# What has your daughter learned



## janesmith (Nov 29, 2010)

What has your daughter learned about men by watching your interactions with your wife?

I think my daughters have learned he always come through when he can. You can count on him. He will sacrifice for you. He will take care of you. He does his share and will shoulder others. Losing his temper does not bring verbal or physical abuse. 

I WONT believe that he set up unrealistic expectations for them


----------



## that_girl (Jul 6, 2011)

This brought me to tears. I hope my daughters learn the same from my husband. When I was a child, I learned that men leave. Every time.


----------



## SimplyAmorous (Nov 25, 2009)

My daughter sees a Dad/husband who is happy, he enjoys being a husband and a father.....he devotes himself to his family...she sees her dad come home every day with a smile looking for Mom to kiss her & wrap his arms around her, she sees how he puts her 1st and even the children's needs before his.... if they need their bike fixed, if Mom needs a project done, he is there with his tools. He saves them the last cookie. 

He always helps them with their homework, this comes before anything he wants to do. If she is excited to watch a movie -he will take the time to sit down & watch with her, play games with her, he sometimes picks her up & twirls her around, and puts her upside down mopping the floor with her hair....she loves her dad! 

She hears much laughter between him & myself, even behind closed doors at times, she sees how we hold hands if we take a walk, we snuggle when we watch tv togehter, we flirt & we are always talking. 

She sees that her dad makes Mom very happy, and sometimes she may even be jealous we spend so much time together, leaving the kids at home for an overnighter or go for a bike ride alone. She has never seen him hit Mom..... she has heard him raise his voice at times....well...because Mom deserves it sometimes! She may even laugh...She is on HIS SIDE.... Mom needs put in her place ...then Mom usually laughs too- cause she knows Dad is right, Mom is getting out of hand. 

She has even told me she hopes to marry someone just like her dad someday.

In our bathroom, we have a little chalkboard picture frame with a pic of the me & dad in it, and she will write on it "I love you Mom & Dad".... when she gets mad at me, I will notice "Mom" has been erased- but it still says "I love you dad". Funny... she never erases dad ! No, dad is always "good", it is only Mom who gets erased from time to time. 

Will she find a man like her dad someday to marry .... these will be hard shoes to fill....the bar is set pretty damn high, but it is my greatest hope for my daughters future.


----------



## applelemon (Jan 17, 2012)

I wish I had similar experiences with SimplyAnonymous... so envious. I don't have a daughter but this is what I learned. 

Since coming back to my parents home, I've noticed more and more the importance of interests and long-lasting passion in a marriage. My mother often confides in me that she wishes to leave my father after my lil bro is graduated. I tell her she should do what she thinks is best but inside I really feel hurt.

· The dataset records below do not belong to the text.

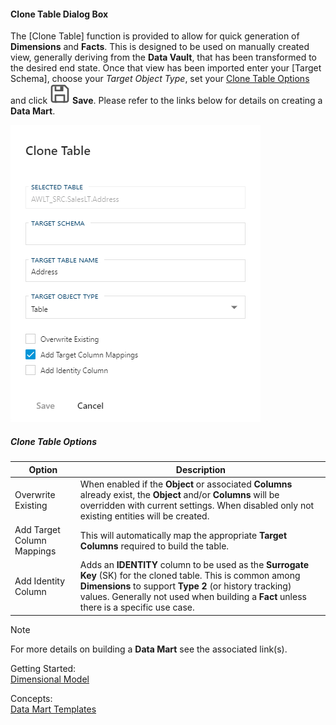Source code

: #### Clone Table Dialog Box

The [Clone Table] function is provided to allow for quick generation of **Dimensions** and **Facts**.
 This is designed to be used on manually created view, generally deriving from the **Data Vault**, that has been transformed to the desired end state.
 Once that view has been imported enter your [Target Schema], choose your *Target Object Type*, set your [Clone Table Options](#clone-table-options) and click <img class="icon-inline" src="images/svg-icons/save.svg" /> **Save**.
 Please refer to the links below for details on creating a **Data Mart**.

![Clone Table Dialog Box -mtb-20-image](images/bimlflex-app-dialog-clone-table.png "Clone Table Dialog Box")

##### Clone Table Options

| Option                     | Description                                                                                                                                                                                                                                                           |
| -------------------------- | --------------------------------------------------------------------------------------------------------------------------------------------------------------------------------------------------------------------------------------------------------------------- |
| Overwrite Existing         | When enabled if the **Object** or associated **Columns** already exist, the **Object** and/or **Columns** will be overridden with current settings.  When disabled only not existing entities will be created.                                                        |
| Add Target Column Mappings | This will automatically map the appropriate **Target Columns** required to build the table.                                                                                                                                                                           |
| Add Identity Column        | Adds an **IDENTITY** column to be used as the **Surrogate Key** (SK) for the cloned table.  This is common among **Dimensions** to support **Type 2** (or history tracking) values.  Generally not used when building a **Fact** unless there is a specific use case. |

> [!NOTE]
> For more details on building a **Data Mart** see the associated link(s).
>
> Getting Started:  
> [Dimensional Model](../getting-started/dimensional-model.md)
>
> Concepts:  
> [Data Mart Templates](../concepts/data-mart-templates.md)

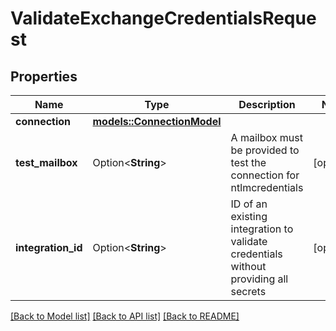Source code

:# ValidateExchangeCredentialsRequest

## Properties

Name | Type | Description | Notes
------------ | ------------- | ------------- | -------------
**connection** | [**models::ConnectionModel**](ConnectionModel.md) |  | 
**test_mailbox** | Option<**String**> | A mailbox must be provided to test the connection for ntlmcredentials | [optional]
**integration_id** | Option<**String**> | ID of an existing integration to validate credentials without providing all secrets | [optional]

[[Back to Model list]](../README.md#documentation-for-models) [[Back to API list]](../README.md#documentation-for-api-endpoints) [[Back to README]](../README.md)


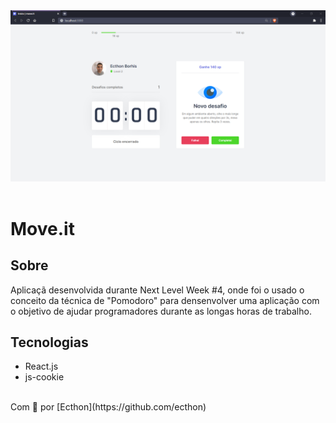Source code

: <div aling="center">
<img src="./public/moveit.PNG" alt="Banner Move.it"/>
</div>
<br>

# Move.it

## Sobre

<p>Aplicaçã desenvolvida durante Next Level Week #4, onde foi o usado o conceito da técnica de "Pomodoro"
para densenvolver uma aplicação com o objetivo de ajudar programadores durante as longas horas de trabalho.
</p>

## Tecnologias

- React.js
- js-cookie

<br>
Com 💚 por [Ecthon](https://github.com/ecthon)
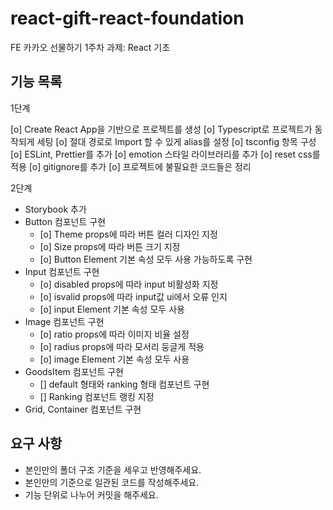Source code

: # react-gift-react-foundation

FE 카카오 선물하기 1주차 과제: React 기초

## 기능 목록

1단계

[o] Create React App을 기반으로 프로젝트를 생성
[o] Typescript로 프로젝트가 동작되게 세팅
[o] 절대 경로로 Import 할 수 있게 alias를 설정
[o] tsconfig 항목 구성
[o] ESLint, Prettier를 추가
[o] emotion 스타일 라이브러리를 추가
[o] reset css를 적용
[o] gitignore를 추가
[o] 프로젝트에 불필요한 코드들은 정리

2단계

- Storybook 추가
- Button 컴포넌트 구현
    - [o] Theme props에 따라 버튼 컬러 디자인 지정
    - [o] Size props에 따라 버튼 크기 지정
    - [o] Button Element 기본 속성 모두 사용 가능하도록 구현
- Input 컴포넌트 구현
    - [o] disabled props에 따라 input 비활성화 지정
    - [o] isvalid props에 따라 input값 ui에서 오류 인지
    - [o] input Element 기본 속성 모두 사용
- Image 컴포넌트 구현
    - [o] ratio props에 따라 이미지 비율 설정
    - [o] radius props에 따라 모서리 둥글게 적용
    - [o] image Element 기본 속성 모두 사용
- GoodsItem 컴포넌트 구현
    - [] default 형태와 ranking 형태 컴포넌트 구현
    - [] Ranking 컴포넌트 랭킹 지정
- Grid, Container 컴포넌트 구현

## 요구 사항

- 본인만의 폴더 구조 기준을 세우고 반영해주세요.
- 본인만의 기준으로 일관된 코드를 작성해주세요.
- 기능 단위로 나누어 커밋을 해주세요.
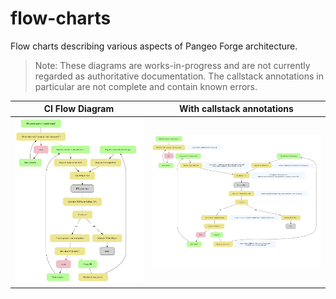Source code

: # flow-charts
Flow charts describing various aspects of Pangeo Forge architecture.

> Note: These diagrams are works-in-progress and are not currently regarded as authoritative documentation. The callstack annotations in particular are not complete and contain known errors.

| CI Flow Diagram | With callstack annotations |
| --------------- | -------------------------- |
| ![CI Flow Diagram of Pangeo Forge](ci-flow.png "Title") | ![CI Flow Diagram of Pangeo Forge](ci-flow-with-callstack.png "Title") |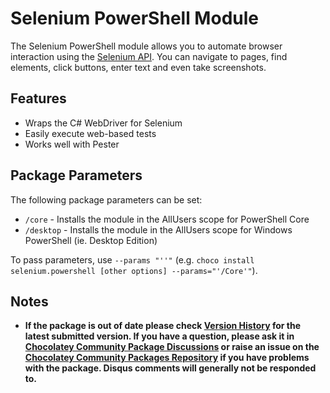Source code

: # Selenium PowerShell Module

The Selenium PowerShell module allows you to automate browser interaction using the [Selenium API](https://selenium.dev/). You can navigate to pages, find elements, click buttons, enter text and even take screenshots.

## Features

- Wraps the C# WebDriver for Selenium
- Easily execute web-based tests
- Works well with Pester

## Package Parameters

The following package parameters can be set:

- `/core` - Installs the module in the AllUsers scope for PowerShell Core
- `/desktop` - Installs the module in the AllUsers scope for Windows PowerShell (ie. Desktop Edition)

To pass parameters, use `--params "''"` (e.g. `choco install selenium.powershell [other options] --params="'/Core'"`).

## Notes

- **If the package is out of date please check [Version History](#versionhistory) for the latest submitted version. If you have a question, please ask it in [Chocolatey Community Package Discussions](https://github.com/chocolatey-community/chocolatey-packages/discussions) or raise an issue on the [Chocolatey Community Packages Repository](https://github.com/chocolatey-community/chocolatey-packages/issues) if you have problems with the package. Disqus comments will generally not be responded to.**
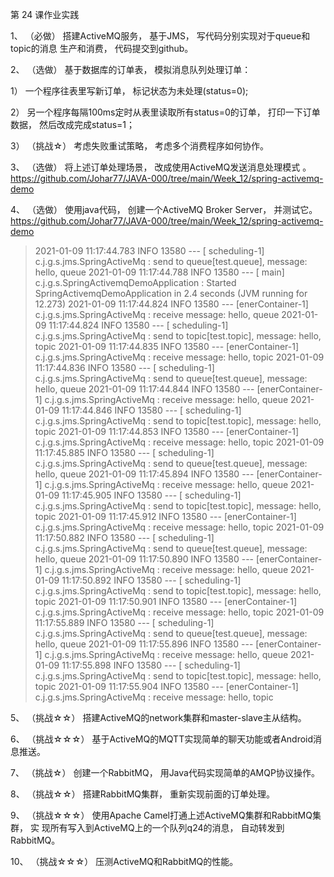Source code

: 第 24 课作业实践

1、 （必做） 搭建ActiveMQ服务， 基于JMS， 写代码分别实现对于queue和topic的消息
生产和消费， 代码提交到github。

2、 （选做） 基于数据库的订单表， 模拟消息队列处理订单：

1） 一个程序往表里写新订单， 标记状态为未处理(status=0);

2） 另一个程序每隔100ms定时从表里读取所有status=0的订单， 打印一下订单数据，
然后改成完成status=1；

3） （挑战☆） 考虑失败重试策略， 考虑多个消费程序如何协作。

3、 （选做） 将上述订单处理场景， 改成使用ActiveMQ发送消息处理模式 。
https://github.com/Johar77/JAVA-000/tree/main/Week_12/spring-activemq-demo

4、 （选做） 使用java代码， 创建一个ActiveMQ Broker Server， 并测试它。
https://github.com/Johar77/JAVA-000/tree/main/Week_12/spring-activemq-demo

> 2021-01-09 11:17:44.783  INFO 13580 --- [   scheduling-1] c.j.g.s.jms.SpringActiveMq               : send to queue[test.queue], message: hello, queue
> 2021-01-09 11:17:44.788  INFO 13580 --- [           main] c.j.g.s.SpringActivemqDemoApplication    : Started SpringActivemqDemoApplication in 2.4 seconds (JVM running for 12.273)
> 2021-01-09 11:17:44.824  INFO 13580 --- [enerContainer-1] c.j.g.s.jms.SpringActiveMq               : receive message: hello, queue
> 2021-01-09 11:17:44.824  INFO 13580 --- [   scheduling-1] c.j.g.s.jms.SpringActiveMq               : send to topic[test.topic], message: hello, topic
> 2021-01-09 11:17:44.835  INFO 13580 --- [enerContainer-1] c.j.g.s.jms.SpringActiveMq               : receive message: hello, topic
> 2021-01-09 11:17:44.836  INFO 13580 --- [   scheduling-1] c.j.g.s.jms.SpringActiveMq               : send to queue[test.queue], message: hello, queue
> 2021-01-09 11:17:44.844  INFO 13580 --- [enerContainer-1] c.j.g.s.jms.SpringActiveMq               : receive message: hello, queue
> 2021-01-09 11:17:44.846  INFO 13580 --- [   scheduling-1] c.j.g.s.jms.SpringActiveMq               : send to topic[test.topic], message: hello, topic
> 2021-01-09 11:17:44.853  INFO 13580 --- [enerContainer-1] c.j.g.s.jms.SpringActiveMq               : receive message: hello, topic
> 2021-01-09 11:17:45.885  INFO 13580 --- [   scheduling-1] c.j.g.s.jms.SpringActiveMq               : send to queue[test.queue], message: hello, queue
> 2021-01-09 11:17:45.894  INFO 13580 --- [enerContainer-1] c.j.g.s.jms.SpringActiveMq               : receive message: hello, queue
> 2021-01-09 11:17:45.905  INFO 13580 --- [   scheduling-1] c.j.g.s.jms.SpringActiveMq               : send to topic[test.topic], message: hello, topic
> 2021-01-09 11:17:45.912  INFO 13580 --- [enerContainer-1] c.j.g.s.jms.SpringActiveMq               : receive message: hello, topic
> 2021-01-09 11:17:50.882  INFO 13580 --- [   scheduling-1] c.j.g.s.jms.SpringActiveMq               : send to queue[test.queue], message: hello, queue
> 2021-01-09 11:17:50.890  INFO 13580 --- [enerContainer-1] c.j.g.s.jms.SpringActiveMq               : receive message: hello, queue
> 2021-01-09 11:17:50.892  INFO 13580 --- [   scheduling-1] c.j.g.s.jms.SpringActiveMq               : send to topic[test.topic], message: hello, topic
> 2021-01-09 11:17:50.901  INFO 13580 --- [enerContainer-1] c.j.g.s.jms.SpringActiveMq               : receive message: hello, topic
> 2021-01-09 11:17:55.889  INFO 13580 --- [   scheduling-1] c.j.g.s.jms.SpringActiveMq               : send to queue[test.queue], message: hello, queue
> 2021-01-09 11:17:55.896  INFO 13580 --- [enerContainer-1] c.j.g.s.jms.SpringActiveMq               : receive message: hello, queue
> 2021-01-09 11:17:55.898  INFO 13580 --- [   scheduling-1] c.j.g.s.jms.SpringActiveMq               : send to topic[test.topic], message: hello, topic
> 2021-01-09 11:17:55.904  INFO 13580 --- [enerContainer-1] c.j.g.s.jms.SpringActiveMq               : receive message: hello, topic


5、 （挑战☆☆） 搭建ActiveMQ的network集群和master-slave主从结构。

6、 （挑战☆☆☆） 基于ActiveMQ的MQTT实现简单的聊天功能或者Android消息推送。

7、 （挑战☆） 创建一个RabbitMQ， 用Java代码实现简单的AMQP协议操作。

8、 （挑战☆☆） 搭建RabbitMQ集群， 重新实现前面的订单处理。

9、 （挑战☆☆☆） 使用Apache Camel打通上述ActiveMQ集群和RabbitMQ集群， 实
现所有写入到ActiveMQ上的一个队列q24的消息， 自动转发到RabbitMQ。

10、 （挑战☆☆☆） 压测ActiveMQ和RabbitMQ的性能。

It makes me confused about my own relationships with men. If it will last and if there is such thing as everlasting love.

I remember when I was about 4. My mother was crying after a argument with my dad. Then when I was about 8 or 9 I remember hiding behind a sofa with a suitcase my mother was packing. They were arguing and I was confused and scared. My mother and father rarely held hands and at times I wondered why they were together or if they even loved each other. Marriage and love seemed forced and a job in my eyes. I never remember my father coming back and hugging or giving my mother a kiss. He's a great father and my mother is great too but between them, and their relationship together, I mostly learned that marriage is a painstaking process. I still watch them today and it makes me doubt if marriage and love is worth it.


----------



## daisygirl 41 (Aug 5, 2011)

My daughter knows that even though me and daddy are having a bit of a tough time at the moment daddy still cares and respects mummy and that no matter what happens in the future daddy will always love his little girl and always be there for here whatever she needs and whenever she needs it.

H adores our daughter and I swear whatever the future holds for our 
Marriage I will never do anything to jeopardise their special relationship
_Posted via Mobile Device_


----------



## sinnister (Dec 5, 2010)

I honestly don't know.

I hope they both see a father that:

Loves to hug them both EVERY day no matter what
Loves there mother 
Is caring and nice even though he has a temper
Will be there for them always


----------